:: TASK TO CARRY OUT ::
Output every entry verbatim.

:: LISTED ENTRIES ::
•••••
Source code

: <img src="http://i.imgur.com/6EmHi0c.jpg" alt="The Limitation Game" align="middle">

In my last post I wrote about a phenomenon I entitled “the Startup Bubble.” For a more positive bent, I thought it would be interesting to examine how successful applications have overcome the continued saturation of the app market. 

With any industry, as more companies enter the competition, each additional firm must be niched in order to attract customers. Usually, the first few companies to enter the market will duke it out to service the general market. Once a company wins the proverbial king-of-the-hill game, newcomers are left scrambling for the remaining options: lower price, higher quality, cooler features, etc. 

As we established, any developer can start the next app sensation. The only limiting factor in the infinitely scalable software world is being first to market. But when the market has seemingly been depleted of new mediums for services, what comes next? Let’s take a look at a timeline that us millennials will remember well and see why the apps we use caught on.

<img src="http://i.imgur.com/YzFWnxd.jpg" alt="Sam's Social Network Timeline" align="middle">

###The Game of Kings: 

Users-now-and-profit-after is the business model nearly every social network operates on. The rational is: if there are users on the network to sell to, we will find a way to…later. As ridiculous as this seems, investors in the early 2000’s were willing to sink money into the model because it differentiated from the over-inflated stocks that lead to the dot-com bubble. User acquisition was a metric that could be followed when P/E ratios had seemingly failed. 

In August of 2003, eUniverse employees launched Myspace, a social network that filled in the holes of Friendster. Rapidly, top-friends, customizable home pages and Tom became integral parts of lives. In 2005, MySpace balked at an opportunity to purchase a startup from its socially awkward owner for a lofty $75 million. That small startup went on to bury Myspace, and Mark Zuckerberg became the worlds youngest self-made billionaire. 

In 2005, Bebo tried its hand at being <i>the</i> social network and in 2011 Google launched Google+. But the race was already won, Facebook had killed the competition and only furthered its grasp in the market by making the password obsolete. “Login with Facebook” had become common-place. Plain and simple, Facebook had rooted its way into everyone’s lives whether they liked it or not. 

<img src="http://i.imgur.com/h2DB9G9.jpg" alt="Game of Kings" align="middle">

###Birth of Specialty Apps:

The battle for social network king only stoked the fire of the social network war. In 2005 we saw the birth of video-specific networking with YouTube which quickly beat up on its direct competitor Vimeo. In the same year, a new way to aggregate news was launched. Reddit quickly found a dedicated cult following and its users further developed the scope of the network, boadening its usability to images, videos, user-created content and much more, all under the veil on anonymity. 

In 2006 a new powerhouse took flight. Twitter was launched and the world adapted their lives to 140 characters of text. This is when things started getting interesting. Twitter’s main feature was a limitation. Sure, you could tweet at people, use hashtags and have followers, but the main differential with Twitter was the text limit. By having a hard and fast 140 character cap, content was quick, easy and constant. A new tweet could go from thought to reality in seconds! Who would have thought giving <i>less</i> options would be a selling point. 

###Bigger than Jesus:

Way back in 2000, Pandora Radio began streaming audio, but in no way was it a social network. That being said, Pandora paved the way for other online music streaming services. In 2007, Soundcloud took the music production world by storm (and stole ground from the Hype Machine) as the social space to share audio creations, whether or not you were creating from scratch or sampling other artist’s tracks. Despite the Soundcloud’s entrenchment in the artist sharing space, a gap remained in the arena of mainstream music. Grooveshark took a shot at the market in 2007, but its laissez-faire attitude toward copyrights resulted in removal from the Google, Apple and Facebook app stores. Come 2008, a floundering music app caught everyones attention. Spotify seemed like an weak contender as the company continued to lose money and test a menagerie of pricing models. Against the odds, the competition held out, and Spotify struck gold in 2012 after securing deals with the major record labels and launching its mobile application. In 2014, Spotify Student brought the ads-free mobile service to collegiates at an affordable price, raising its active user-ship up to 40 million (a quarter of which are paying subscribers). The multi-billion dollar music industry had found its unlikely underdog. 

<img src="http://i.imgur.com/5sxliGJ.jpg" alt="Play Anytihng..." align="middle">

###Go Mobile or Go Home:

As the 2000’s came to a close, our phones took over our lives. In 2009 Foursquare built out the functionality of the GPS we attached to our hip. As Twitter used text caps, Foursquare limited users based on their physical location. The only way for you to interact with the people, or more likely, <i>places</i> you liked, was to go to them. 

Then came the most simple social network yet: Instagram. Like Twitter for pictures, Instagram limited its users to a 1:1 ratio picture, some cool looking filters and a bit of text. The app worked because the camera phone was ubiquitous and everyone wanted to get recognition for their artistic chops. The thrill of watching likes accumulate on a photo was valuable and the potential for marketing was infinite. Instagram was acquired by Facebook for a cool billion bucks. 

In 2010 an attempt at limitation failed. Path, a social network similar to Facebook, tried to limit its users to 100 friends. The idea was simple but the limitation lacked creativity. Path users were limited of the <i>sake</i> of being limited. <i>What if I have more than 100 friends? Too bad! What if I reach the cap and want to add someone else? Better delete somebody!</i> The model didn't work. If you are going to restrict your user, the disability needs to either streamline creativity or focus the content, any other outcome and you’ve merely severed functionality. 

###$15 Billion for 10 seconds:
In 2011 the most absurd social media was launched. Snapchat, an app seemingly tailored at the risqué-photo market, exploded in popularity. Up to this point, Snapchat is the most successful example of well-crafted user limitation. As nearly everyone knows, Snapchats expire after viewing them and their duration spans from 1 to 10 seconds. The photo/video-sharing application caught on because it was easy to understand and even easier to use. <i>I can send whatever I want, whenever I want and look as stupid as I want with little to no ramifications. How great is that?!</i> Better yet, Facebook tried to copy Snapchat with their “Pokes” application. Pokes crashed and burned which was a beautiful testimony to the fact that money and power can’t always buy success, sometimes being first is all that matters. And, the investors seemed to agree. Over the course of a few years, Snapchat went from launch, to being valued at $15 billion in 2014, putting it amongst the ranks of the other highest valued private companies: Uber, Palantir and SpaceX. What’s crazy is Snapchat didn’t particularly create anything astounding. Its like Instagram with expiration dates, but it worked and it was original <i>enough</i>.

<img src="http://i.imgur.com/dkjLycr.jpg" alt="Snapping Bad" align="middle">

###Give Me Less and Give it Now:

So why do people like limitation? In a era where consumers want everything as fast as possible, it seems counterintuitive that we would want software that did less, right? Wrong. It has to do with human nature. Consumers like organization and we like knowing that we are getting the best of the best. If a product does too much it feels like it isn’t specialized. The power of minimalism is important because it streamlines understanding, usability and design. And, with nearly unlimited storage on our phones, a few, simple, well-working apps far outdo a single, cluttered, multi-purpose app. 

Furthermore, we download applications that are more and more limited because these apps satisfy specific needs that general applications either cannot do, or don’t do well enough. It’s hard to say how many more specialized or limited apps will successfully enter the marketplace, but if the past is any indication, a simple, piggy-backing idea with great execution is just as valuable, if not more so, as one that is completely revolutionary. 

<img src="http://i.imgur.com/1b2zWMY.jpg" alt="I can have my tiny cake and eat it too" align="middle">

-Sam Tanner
•••••
:: REPLY ::
Source code

: <img src="http://i.imgur.com/6EmHi0c.jpg" alt="The Limitation Game" align="middle">

In my last post I wrote about a phenomenon I entitled “the Startup Bubble.” For a more positive bent, I thought it would be interesting to examine how successful applications have overcome the continued saturation of the app market. 

With any industry, as more companies enter the competition, each additional firm must be niched in order to attract customers. Usually, the first few companies to enter the market will duke it out to service the general market. Once a company wins the proverbial king-of-the-hill game, newcomers are left scrambling for the remaining options: lower price, higher quality, cooler features, etc. 

As we established, any developer can start the next app sensation. The only limiting factor in the infinitely scalable software world is being first to market. But when the market has seemingly been depleted of new mediums for services, what comes next? Let’s take a look at a timeline that us millennials will remember well and see why the apps we use caught on.

<img src="http://i.imgur.com/YzFWnxd.jpg" alt="Sam's Social Network Timeline" align="middle">

###The Game of Kings: 

Users-now-and-profit-after is the business model nearly every social network operates on. The rational is: if there are users on the network to sell to, we will find a way to…later. As ridiculous as this seems, investors in the early 2000’s were willing to sink money into the model because it differentiated from the over-inflated stocks that lead to the dot-com bubble. User acquisition was a metric that could be followed when P/E ratios had seemingly failed. 

In August of 2003, eUniverse employees launched Myspace, a social network that filled in the holes of Friendster. Rapidly, top-friends, customizable home pages and Tom became integral parts of lives. In 2005, MySpace balked at an opportunity to purchase a startup from its socially awkward owner for a lofty $75 million. That small startup went on to bury Myspace, and Mark Zuckerberg became the worlds youngest self-made billionaire. 

In 2005, Bebo tried its hand at being <i>the</i> social network and in 2011 Google launched Google+. But the race was already won, Facebook had killed the competition and only furthered its grasp in the market by making the password obsolete. “Login with Facebook” had become common-place. Plain and simple, Facebook had rooted its way into everyone’s lives whether they liked it or not. 

<img src="http://i.imgur.com/h2DB9G9.jpg" alt="Game of Kings" align="middle">

###Birth of Specialty Apps:

The battle for social network king only stoked the fire of the social network war. In 2005 we saw the birth of video-specific networking with YouTube which quickly beat up on its direct competitor Vimeo. In the same year, a new way to aggregate news was launched. Reddit quickly found a dedicated cult following and its users further developed the scope of the network, boadening its usability to images, videos, user-created content and much more, all under the veil on anonymity. 

In 2006 a new powerhouse took flight. Twitter was launched and the world adapted their lives to 140 characters of text. This is when things started getting interesting. Twitter’s main feature was a limitation. Sure, you could tweet at people, use hashtags and have followers, but the main differential with Twitter was the text limit. By having a hard and fast 140 character cap, content was quick, easy and constant. A new tweet could go from thought to reality in seconds! Who would have thought giving <i>less</i> options would be a selling point. 

###Bigger than Jesus:

Way back in 2000, Pandora Radio began streaming audio, but in no way was it a social network. That being said, Pandora paved the way for other online music streaming services. In 2007, Soundcloud took the music production world by storm (and stole ground from the Hype Machine) as the social space to share audio creations, whether or not you were creating from scratch or sampling other artist’s tracks. Despite the Soundcloud’s entrenchment in the artist sharing space, a gap remained in the arena of mainstream music. Grooveshark took a shot at the market in 2007, but its laissez-faire attitude toward copyrights resulted in removal from the Google, Apple and Facebook app stores. Come 2008, a floundering music app caught everyones attention. Spotify seemed like an weak contender as the company continued to lose money and test a menagerie of pricing models. Against the odds, the competition held out, and Spotify struck gold in 2012 after securing deals with the major record labels and launching its mobile application. In 2014, Spotify Student brought the ads-free mobile service to collegiates at an affordable price, raising its active user-ship up to 40 million (a quarter of which are paying subscribers). The multi-billion dollar music industry had found its unlikely underdog. 

<img src="http://i.imgur.com/5sxliGJ.jpg" alt="Play Anytihng..." align="middle">

###Go Mobile or Go Home:

As the 2000’s came to a close, our phones took over our lives. In 2009 Foursquare built out the functionality of the GPS we attached to our hip. As Twitter used text caps, Foursquare limited users based on their physical location. The only way for you to interact with the people, or more likely, <i>places</i> you liked, was to go to them. 

Then came the most simple social network yet: Instagram. Like Twitter for pictures, Instagram limited its users to a 1:1 ratio picture, some cool looking filters and a bit of text. The app worked because the camera phone was ubiquitous and everyone wanted to get recognition for their artistic chops. The thrill of watching likes accumulate on a photo was valuable and the potential for marketing was infinite. Instagram was acquired by Facebook for a cool billion bucks. 

In 2010 an attempt at limitation failed. Path, a social network similar to Facebook, tried to limit its users to 100 friends. The idea was simple but the limitation lacked creativity. Path users were limited of the <i>sake</i> of being limited. <i>What if I have more than 100 friends? Too bad! What if I reach the cap and want to add someone else? Better delete somebody!</i> The model didn't work. If you are going to restrict your user, the disability needs to either streamline creativity or focus the content, any other outcome and you’ve merely severed functionality. 

###$15 Billion for 10 seconds:
In 2011 the most absurd social media was launched. Snapchat, an app seemingly tailored at the risqué-photo market, exploded in popularity. Up to this point, Snapchat is the most successful example of well-crafted user limitation. As nearly everyone knows, Snapchats expire after viewing them and their duration spans from 1 to 10 seconds. The photo/video-sharing application caught on because it was easy to understand and even easier to use. <i>I can send whatever I want, whenever I want and look as stupid as I want with little to no ramifications. How great is that?!</i> Better yet, Facebook tried to copy Snapchat with their “Pokes” application. Pokes crashed and burned which was a beautiful testimony to the fact that money and power can’t always buy success, sometimes being first is all that matters. And, the investors seemed to agree. Over the course of a few years, Snapchat went from launch, to being valued at $15 billion in 2014, putting it amongst the ranks of the other highest valued private companies: Uber, Palantir and SpaceX. What’s crazy is Snapchat didn’t particularly create anything astounding. Its like Instagram with expiration dates, but it worked and it was original <i>enough</i>.

<img src="http://i.imgur.com/dkjLycr.jpg" alt="Snapping Bad" align="middle">

###Give Me Less and Give it Now:

So why do people like limitation? In a era where consumers want everything as fast as possible, it seems counterintuitive that we would want software that did less, right? Wrong. It has to do with human nature. Consumers like organization and we like knowing that we are getting the best of the best. If a product does too much it feels like it isn’t specialized. The power of minimalism is important because it streamlines understanding, usability and design. And, with nearly unlimited storage on our phones, a few, simple, well-working apps far outdo a single, cluttered, multi-purpose app. 

Furthermore, we download applications that are more and more limited because these apps satisfy specific needs that general applications either cannot do, or don’t do well enough. It’s hard to say how many more specialized or limited apps will successfully enter the marketplace, but if the past is any indication, a simple, piggy-backing idea with great execution is just as valuable, if not more so, as one that is completely revolutionary. 

<img src="http://i.imgur.com/1b2zWMY.jpg" alt="I can have my tiny cake and eat it too" align="middle">

-Sam Tanner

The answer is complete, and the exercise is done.